### Task directions
Only the lines holding "interface" are wanted here; copy each from the listing.
┄┄┄┄┄┄
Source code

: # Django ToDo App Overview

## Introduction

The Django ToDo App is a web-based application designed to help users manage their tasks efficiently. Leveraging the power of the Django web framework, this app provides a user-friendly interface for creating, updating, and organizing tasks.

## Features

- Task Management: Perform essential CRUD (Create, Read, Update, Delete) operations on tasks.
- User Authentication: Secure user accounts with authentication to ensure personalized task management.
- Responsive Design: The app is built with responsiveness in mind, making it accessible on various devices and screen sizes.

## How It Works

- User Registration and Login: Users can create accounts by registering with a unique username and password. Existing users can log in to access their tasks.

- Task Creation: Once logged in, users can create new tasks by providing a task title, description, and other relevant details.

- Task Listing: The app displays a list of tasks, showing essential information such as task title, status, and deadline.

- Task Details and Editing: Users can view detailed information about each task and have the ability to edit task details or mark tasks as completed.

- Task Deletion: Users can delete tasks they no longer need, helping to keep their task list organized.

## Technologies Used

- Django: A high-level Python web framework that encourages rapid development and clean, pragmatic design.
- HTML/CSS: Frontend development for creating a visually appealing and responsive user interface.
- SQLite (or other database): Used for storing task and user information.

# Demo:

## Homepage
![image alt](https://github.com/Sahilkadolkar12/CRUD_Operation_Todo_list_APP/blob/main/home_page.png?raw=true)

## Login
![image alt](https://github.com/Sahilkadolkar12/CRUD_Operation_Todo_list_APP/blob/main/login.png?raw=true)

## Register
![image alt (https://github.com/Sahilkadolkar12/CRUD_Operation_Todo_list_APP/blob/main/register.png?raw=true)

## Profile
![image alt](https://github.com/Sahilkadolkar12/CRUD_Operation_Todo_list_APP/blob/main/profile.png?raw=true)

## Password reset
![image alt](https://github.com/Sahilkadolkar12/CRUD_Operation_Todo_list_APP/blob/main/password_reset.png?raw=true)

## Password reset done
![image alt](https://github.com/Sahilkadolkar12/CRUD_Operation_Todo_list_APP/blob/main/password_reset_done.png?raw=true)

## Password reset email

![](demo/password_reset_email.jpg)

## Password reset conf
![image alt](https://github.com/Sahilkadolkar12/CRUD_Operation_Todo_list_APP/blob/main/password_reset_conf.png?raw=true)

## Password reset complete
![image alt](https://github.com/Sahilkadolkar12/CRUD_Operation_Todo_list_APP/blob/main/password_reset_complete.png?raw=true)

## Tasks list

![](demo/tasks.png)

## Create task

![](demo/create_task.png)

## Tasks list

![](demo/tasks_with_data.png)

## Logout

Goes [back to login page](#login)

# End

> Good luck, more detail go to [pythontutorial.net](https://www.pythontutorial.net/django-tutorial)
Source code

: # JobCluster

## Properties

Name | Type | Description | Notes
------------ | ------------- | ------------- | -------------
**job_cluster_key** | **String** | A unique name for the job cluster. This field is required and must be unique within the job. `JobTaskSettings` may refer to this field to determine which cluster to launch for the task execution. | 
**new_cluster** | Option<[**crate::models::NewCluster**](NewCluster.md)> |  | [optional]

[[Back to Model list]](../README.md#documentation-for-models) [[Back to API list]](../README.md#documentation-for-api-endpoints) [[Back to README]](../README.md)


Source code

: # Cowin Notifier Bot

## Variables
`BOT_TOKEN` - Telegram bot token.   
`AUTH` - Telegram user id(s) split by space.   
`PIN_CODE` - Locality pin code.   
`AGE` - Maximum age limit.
┄┄┄┄┄┄
### Solved problem
The Django ToDo App is a web-based application designed to help users manage their tasks efficiently. Leveraging the power of the Django web framework, this app provides a user-friendly interface for creating, updating, and organizing tasks.
- HTML/CSS: Frontend development for creating a visually appealing and responsive user interface.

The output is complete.